Starring Kevin Costner, Madeline Carroll. Written by Jason Richman, Joshua Michael Stern. Directed by Joshua Michael Stern. (STC) 120 min. Opens Aug 1.
Somewhere between The Postman and Open Range, Kevin Costner decided playing a dirt bag was the new Stanislavski and never looked back. His alcoholic ex-baseball player was the perfect foil for Joan Allen’s icy resentment in The Upside of Anger and here, in political satire/soppy melodrama Swing Vote, Costner does us one better: Earnest “Bud” Johnson — a foul-mouthed, beer-swilling All-American loser who can’t be bothered to wake up for work, let alone vote — becomes the person responsible for choosing the next President of the United States. And what’s worse, the film posits that America deserves a bum like Bud, one of few interesting issues it dares to raise.
When Bud’s disapproving 12-year-old daughter Molly (Madeline Carroll) gets stood up on election night, she sneaks into the polling station and does his civic duty for him. Unknown to Bud, the machine’s snafu causes a dead-lock election to rest on a single vote in the sleepy town of Texico, New Mexico, as candidates from both sides (Kelsey Grammer and Dennis Hopper are the red- and blue-state types, respectively) cater their platforms to Bud’s ever-changing whims.
First-time director/screenwriter Joshua Michael Stern has a knack for Gilmore Girls-style bantering, but not satire.
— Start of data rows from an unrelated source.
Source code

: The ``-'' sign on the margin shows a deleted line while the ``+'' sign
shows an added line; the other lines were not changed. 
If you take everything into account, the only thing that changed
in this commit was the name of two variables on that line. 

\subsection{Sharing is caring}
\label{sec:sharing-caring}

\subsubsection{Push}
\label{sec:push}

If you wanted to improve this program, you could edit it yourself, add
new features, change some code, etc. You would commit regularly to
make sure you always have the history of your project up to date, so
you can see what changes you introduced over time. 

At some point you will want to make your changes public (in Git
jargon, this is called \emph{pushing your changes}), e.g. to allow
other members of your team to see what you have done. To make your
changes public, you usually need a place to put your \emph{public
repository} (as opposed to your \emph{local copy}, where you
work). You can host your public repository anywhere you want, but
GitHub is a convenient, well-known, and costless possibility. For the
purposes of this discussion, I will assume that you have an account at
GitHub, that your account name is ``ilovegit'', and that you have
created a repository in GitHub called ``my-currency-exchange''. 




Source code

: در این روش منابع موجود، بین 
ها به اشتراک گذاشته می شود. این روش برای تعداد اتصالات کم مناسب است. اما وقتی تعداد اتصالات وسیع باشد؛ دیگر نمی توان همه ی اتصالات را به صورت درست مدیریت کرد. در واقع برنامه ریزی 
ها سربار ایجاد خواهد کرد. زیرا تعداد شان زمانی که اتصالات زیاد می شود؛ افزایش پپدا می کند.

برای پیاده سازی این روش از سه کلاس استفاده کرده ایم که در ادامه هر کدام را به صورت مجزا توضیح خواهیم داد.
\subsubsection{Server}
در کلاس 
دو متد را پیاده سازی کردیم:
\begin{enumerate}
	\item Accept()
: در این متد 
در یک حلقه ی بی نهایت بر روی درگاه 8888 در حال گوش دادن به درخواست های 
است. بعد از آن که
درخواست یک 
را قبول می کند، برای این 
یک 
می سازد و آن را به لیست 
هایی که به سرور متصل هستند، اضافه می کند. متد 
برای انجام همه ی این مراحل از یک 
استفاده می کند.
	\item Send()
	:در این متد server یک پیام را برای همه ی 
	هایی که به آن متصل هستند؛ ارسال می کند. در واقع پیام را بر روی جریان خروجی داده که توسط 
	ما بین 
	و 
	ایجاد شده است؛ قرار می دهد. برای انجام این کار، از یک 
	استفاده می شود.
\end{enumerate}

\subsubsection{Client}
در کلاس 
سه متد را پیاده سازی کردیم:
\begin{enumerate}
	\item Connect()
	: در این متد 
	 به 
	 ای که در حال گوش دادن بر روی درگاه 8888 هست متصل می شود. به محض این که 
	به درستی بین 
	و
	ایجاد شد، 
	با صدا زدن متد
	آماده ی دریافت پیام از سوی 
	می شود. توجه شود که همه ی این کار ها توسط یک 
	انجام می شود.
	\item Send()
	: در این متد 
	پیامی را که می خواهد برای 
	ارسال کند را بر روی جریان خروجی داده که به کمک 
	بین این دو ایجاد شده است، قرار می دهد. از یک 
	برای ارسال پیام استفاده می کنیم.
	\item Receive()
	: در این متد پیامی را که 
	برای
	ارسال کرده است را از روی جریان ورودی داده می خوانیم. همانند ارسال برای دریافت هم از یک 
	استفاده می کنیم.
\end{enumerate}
Many critics will liken his direction to cinematic flip-flopping as the tone abruptly shifts from white-trash comedy to Wag the Dog absurdism (a pro-life commercial has children disappearing from a swing set in multi-coloured poofs), to a genuinely sad portrayal of Molly’s parental neglect. But Bud has a choice to make and — no matter how many NASCAR joy rides, Willie Nelson endorsements or poker hands Grammer’s incumbent President lets him win — Swing Vote makes a worthwhile statement on political engagement. Bud might not be able to speak for himself, but he does personify an apathetic America. And that’s why Swing Vote matters.